Leading Better Value Care
Local vignette – Southern NSW LHD

Chronic obstructive pulmonary disease and chronic heart failure

Integrated COPD and CHF services – cardiorespiratory team – a clinician's perspective

By Jane Cotter

28 Apr 2021 Reading time approximately


What is important to know about your service?

Patients with chronic obstructive pulmonary disease (COPD) and chronic heart failure (CHF) have better outcomes if assisted to self-manage their condition avoiding unnecessary admissions. Empowerment of the patients has to begin in the inpatient setting, continue in the outpatient rehabilitation programs and into the community environment.

Traditionally separate teams operate in each space even though the patients move in and out of each space. The multidisciplinary cardiorespiratory team can organise and deliver person-centred care to the patient, no matter which setting, giving seamless, continuous care in the right place at the right time.
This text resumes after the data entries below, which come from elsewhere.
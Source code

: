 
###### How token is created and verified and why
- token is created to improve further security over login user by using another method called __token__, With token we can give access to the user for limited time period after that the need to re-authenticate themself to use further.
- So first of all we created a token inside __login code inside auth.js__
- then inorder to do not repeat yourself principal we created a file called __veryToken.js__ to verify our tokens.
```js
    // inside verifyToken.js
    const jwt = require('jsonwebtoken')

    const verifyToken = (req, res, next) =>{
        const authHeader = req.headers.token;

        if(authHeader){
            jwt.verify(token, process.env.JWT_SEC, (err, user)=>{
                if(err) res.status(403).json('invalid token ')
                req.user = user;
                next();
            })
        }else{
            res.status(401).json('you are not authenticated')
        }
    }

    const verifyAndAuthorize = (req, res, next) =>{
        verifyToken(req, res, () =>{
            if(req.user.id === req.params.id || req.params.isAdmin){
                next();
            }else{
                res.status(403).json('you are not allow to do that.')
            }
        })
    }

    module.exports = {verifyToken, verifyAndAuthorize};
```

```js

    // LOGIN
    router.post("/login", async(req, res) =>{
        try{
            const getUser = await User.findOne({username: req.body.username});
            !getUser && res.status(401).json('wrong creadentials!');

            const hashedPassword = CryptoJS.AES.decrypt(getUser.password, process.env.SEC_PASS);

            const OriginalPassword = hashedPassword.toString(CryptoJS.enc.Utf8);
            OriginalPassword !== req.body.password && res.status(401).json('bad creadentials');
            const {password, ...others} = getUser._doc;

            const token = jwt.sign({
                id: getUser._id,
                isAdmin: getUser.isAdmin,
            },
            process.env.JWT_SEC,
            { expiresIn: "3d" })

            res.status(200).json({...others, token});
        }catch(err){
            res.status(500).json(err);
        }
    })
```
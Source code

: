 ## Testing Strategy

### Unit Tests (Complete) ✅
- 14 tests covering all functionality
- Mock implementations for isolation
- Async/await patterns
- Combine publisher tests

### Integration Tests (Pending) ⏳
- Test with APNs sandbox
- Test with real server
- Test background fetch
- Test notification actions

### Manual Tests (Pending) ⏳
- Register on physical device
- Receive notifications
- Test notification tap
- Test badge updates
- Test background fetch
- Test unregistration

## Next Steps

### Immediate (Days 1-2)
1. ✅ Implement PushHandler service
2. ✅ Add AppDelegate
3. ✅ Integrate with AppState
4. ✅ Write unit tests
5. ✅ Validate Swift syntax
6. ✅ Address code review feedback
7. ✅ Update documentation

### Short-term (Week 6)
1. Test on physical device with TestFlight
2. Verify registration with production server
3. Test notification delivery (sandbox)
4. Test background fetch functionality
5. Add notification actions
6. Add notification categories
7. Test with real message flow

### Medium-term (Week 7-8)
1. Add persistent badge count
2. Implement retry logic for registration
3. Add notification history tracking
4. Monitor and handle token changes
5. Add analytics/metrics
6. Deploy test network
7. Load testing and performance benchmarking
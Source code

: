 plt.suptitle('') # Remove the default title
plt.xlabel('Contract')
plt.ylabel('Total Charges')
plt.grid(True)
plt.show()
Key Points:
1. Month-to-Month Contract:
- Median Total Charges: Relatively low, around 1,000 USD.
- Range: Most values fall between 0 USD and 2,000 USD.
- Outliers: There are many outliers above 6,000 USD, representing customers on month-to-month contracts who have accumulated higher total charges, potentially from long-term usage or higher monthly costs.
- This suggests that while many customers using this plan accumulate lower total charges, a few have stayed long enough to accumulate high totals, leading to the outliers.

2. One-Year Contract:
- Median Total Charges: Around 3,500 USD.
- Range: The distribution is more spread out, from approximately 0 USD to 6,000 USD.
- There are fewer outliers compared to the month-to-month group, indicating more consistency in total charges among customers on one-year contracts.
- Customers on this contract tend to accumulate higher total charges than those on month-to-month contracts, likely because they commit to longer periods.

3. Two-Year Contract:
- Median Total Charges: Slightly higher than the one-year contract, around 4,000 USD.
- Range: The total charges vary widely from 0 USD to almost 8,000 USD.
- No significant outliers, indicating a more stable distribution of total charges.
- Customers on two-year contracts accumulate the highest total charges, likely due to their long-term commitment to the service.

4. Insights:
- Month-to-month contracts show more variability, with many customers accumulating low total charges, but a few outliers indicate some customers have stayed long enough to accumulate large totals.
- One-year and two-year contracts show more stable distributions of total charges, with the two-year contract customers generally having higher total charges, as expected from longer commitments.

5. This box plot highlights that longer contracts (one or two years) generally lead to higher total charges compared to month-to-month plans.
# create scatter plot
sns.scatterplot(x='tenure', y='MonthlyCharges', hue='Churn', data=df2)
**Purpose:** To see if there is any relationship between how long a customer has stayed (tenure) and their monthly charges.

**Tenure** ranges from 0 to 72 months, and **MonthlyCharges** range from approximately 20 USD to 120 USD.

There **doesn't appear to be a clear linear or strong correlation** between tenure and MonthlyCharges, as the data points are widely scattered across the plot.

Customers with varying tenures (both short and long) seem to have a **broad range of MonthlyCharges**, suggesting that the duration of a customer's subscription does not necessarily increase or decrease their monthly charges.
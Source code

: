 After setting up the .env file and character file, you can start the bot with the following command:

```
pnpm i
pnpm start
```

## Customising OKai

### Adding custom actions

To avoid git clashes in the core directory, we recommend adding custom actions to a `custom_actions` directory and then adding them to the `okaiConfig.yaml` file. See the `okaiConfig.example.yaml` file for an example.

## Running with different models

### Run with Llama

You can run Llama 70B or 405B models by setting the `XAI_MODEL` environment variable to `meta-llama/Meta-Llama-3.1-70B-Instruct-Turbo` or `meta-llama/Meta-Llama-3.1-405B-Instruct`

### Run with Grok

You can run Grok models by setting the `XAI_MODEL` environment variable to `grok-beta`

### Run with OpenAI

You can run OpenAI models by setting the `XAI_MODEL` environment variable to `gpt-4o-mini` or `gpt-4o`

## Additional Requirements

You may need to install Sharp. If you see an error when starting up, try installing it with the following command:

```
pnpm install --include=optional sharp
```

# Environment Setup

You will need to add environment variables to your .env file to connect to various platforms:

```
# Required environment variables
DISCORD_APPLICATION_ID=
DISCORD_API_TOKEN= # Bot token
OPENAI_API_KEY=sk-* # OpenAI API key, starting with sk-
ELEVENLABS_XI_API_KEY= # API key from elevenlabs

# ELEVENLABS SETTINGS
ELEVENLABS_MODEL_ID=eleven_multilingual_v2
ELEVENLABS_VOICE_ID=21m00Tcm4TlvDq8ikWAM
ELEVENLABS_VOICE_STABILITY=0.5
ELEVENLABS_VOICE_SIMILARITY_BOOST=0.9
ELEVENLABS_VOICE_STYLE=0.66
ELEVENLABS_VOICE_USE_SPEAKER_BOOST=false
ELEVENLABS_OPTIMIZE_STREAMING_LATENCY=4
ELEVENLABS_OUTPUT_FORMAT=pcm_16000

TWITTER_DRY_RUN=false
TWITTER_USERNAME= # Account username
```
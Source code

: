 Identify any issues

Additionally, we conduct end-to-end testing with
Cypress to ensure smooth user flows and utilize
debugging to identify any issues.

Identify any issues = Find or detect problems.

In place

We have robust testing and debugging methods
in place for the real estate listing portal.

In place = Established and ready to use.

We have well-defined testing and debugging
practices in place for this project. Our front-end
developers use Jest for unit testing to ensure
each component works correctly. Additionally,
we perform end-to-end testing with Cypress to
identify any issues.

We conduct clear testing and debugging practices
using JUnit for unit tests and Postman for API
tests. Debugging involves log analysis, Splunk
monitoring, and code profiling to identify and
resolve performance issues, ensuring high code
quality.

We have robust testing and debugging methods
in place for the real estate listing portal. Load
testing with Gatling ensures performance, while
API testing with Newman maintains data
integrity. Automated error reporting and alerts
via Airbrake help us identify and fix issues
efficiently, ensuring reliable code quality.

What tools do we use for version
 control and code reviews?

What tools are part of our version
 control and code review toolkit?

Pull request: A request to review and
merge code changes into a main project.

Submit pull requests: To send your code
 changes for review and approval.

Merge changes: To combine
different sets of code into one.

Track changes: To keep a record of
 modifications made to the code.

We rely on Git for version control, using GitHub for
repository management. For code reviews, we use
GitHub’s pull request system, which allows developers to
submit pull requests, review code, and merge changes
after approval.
What organisational model do you use?

Integrated services delivered through a multidisciplinary team that transcends inpatient, outpatient and community health settings.

What is special about the way care is delivered that is valuable for others to know?

The multidisciplinary cardiorespiratory team (nurse practitioner, registered nurse, and physiotherapist) was developed with realigned existing full-time equivalent (FTE) staff and initiates a relationship with the patient in the inpatient setting and continues working with them through pulmonary rehabilitation and home visits. This affords seamless transitions in a patient’s journey.

The interdisciplinary nature of the team means that professional boundaries are blurred with shared skills, so the patient’s needs are met by an available member of the team and are not professional-dependent.

Patients are referred to the team via the Electronic Medical Record, general practitioners or self-referral. Team members also visit the wards frequently to model and break down barriers between the different settings of acute and ambulatory, and primary care.

Companion documents describes options for organisational models in COPD and CHF.  One option is the integration of services – this vignette describes the model from a local perspective.

How does it make a difference?

The team grew out of the recognition that, to a patient, health is one space whether it be inpatient, outpatient or community and the patient does not change, just the setting. That is one patient, one setting. The CardioRespiratory team’s concept is that the team is with the patient throughout their journey, on subsequent encounters and even through to the end of life, illustrated by the families.

What tips do you have for others?

  • This model is sustainable and scalable in that no new FTE was required. It has also proved to be not person-dependent.
  • Establish partnerships with non-government providers.
  • The mindset that the setting is of secondary importance is fundamental, regardless of where the patient is in their journey.